Guttmacher concluded that outreach on pregnancy prevention should target men as well. In their view, helping both men and women articulate their pregnancy intentions—and align those intentions with their use (or non-use) of contraception—could improve use patterns and lower the rate of unintended pregnancies. Notably, they did not mention a possible upside: that clarifying desires might lead some couples to discontinue contraception more deliberately and realize a pregnancy sooner.
Yet many couples find that ambiguity just as stubborn to resolve as it was for the Vances. For numerous couples, the question “Are you trying for a baby?” requires ongoing, daily consideration. Some may be diligent about tracking fertility signs and timing intercourse during the fertile phase, while others weigh each night whether using a condom feels worthwhile or whether a baby would be a welcome addition. Couples facing infertility may struggle to answer whether they’re “trying” at all—does it count if you’re simply cohabiting but haven’t begun any medical steps?

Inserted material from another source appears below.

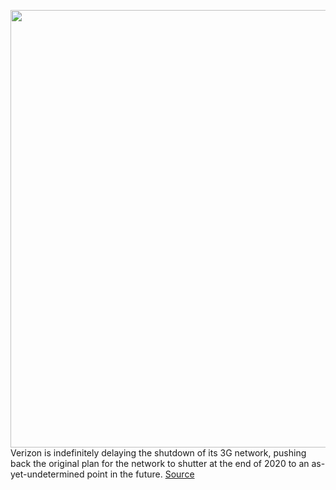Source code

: <img src='https://cdn.vox-cdn.com/thumbor/yC31Y8xbxCrhUy7IPNWvnd1tAFY=/0x0:3000x2000/1200x800/filters:focal(1260x760:1740x1240)/cdn.vox-cdn.com/uploads/chorus_image/image/68623913/acastro_200109_1777_verizon_0004.0.0.jpg' width='700px' /><br/>
Verizon is indefinitely delaying the shutdown of its 3G network, pushing back the original plan for the network to shutter at the end of 2020 to an as-yet-undetermined point in the future.
<a href='https://www.theverge.com/2021/1/5/22215453/verizon-3g-shutdown-paused-delay-network-old-phones'> Source <a/>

One aspect I value about Natural Family Planning—the suite of methods that helps people track fertility to conceive, to abstain, or to diagnose cycle issues—is that it treats the question of whether you are “trying” or “avoiding” as a night-by-night, month-by-month consideration. You don’t require a fixed verdict on whether you’re “done” having children to decide what you’re willing to risk tonight. In NFP communities you’ll often encounter couples who have a baby that counts as a “method failure,” yet still chose to make love on a night with uncertain fertility signs because the chart’s ambiguity echoed their own ambivalence. Choosing to abstain during clearly fertile days felt sensible, since they weren’t sure they should try. Opting to go for it on a borderline day, when the odds of pregnancy were perhaps 5–10 percent, also felt reasonable because it kept a door slightly ajar. Like the pairs described by Guttmacher, they were comfortable avoiding—with a hint of exhilaration about the possibility of an unplanned outcome.
In real life, fertility questions usually resist simplistic yes-or-no labels. While it can be useful to discuss intentions in general terms, it becomes less helpful to ask someone outright, “So, are you done, or do you want another?” when she’s cuddling a newborn. The response given right after birth may not be the same one she has once her cycle returns or as her child grows into a toddler.

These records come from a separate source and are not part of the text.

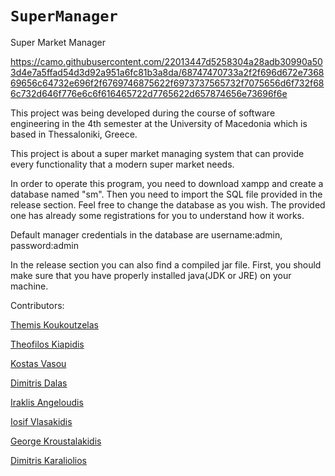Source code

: # `SuperManager`
Super Market Manager

https://camo.githubusercontent.com/22013447d5258304a28adb30990a503d4e7a5ffad54d3d92a951a6fc81b3a8da/68747470733a2f2f696d672e736869656c64732e696f2f6769746875622f6973737565732f7075656d6f732f686c732d646f776e6c6f616465722d7765622d657874656e73696f6e

This project was being developed during the course of software engineering
in the 4th semester at the University of Macedonia which is based in Thessaloniki, Greece. 

This project is about a super market managing system that can provide every functionality
that a modern super market needs.

In order to operate this program, you need to download xampp and create a database named "sm".
Then you need to import the SQL file provided in the release section. Feel free to change the database as you wish.
The provided one has already some registrations for you to understand how it works.

Default manager credentials in the database are username:admin, password:admin

In the release section you can also find a compiled jar file. First, you should make sure that you have properly installed 
java(JDK or JRE) on your machine. 

Contributors:

[Themis Koukoutzelas](https://github.com/Tkoukoutzelas "Tkoukoutzelas")

[Theofilos Kiapidis](https://github.com/TheofilosKiapidis "TheofilosKiapidis")

[Kostas Vasou](https://github.com/KonsB "KonsB")

[Dimitris Dalas](https://github.com/JimDal00 "JimDal00")

[Iraklis Angeloudis](https://github.com/iraklisangeloudis "iraklisangeloudis")

[Iosif Vlasakidis](https://github.com/ioslas00 "ioslas00")

[George Kroustalakidis](https://github.com/G-Krou "G-Krou")

[Dimitris Karaliolios](https://github.com/DhmhtrhsKrl "DhmhtrhsKrl")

There are occasions when asking “how many children do you want?” is useful. If three or more is your goal, you’re probably aiming to begin efforts sooner rather than later. If your aim is a larger brood, then guidance that treats babyhood as a brief, temporary disruption to your life won’t be helpful. The costs of intensive parenting differ greatly between a mother of one and a mother of four. Still, often the practical choice is to handle one infant at a time. You cannot settle how you’d feel about a future child before you’ve already welcomed the current one.
As someone raising three children thus far, I’ve found that a rigid, long-term plan isn’t necessary. With time passing and the kids growing, I continue to discover possibilities for our family’s future. And as someone who has endured the loss of six pregnancies, I recognize that my plans are always loosely tethered to what the future might bring. For the moment, much like Usha, I feel a quiet acceptance of three … or four—and, for now, I don’t need to decide how I’d feel about a fifth.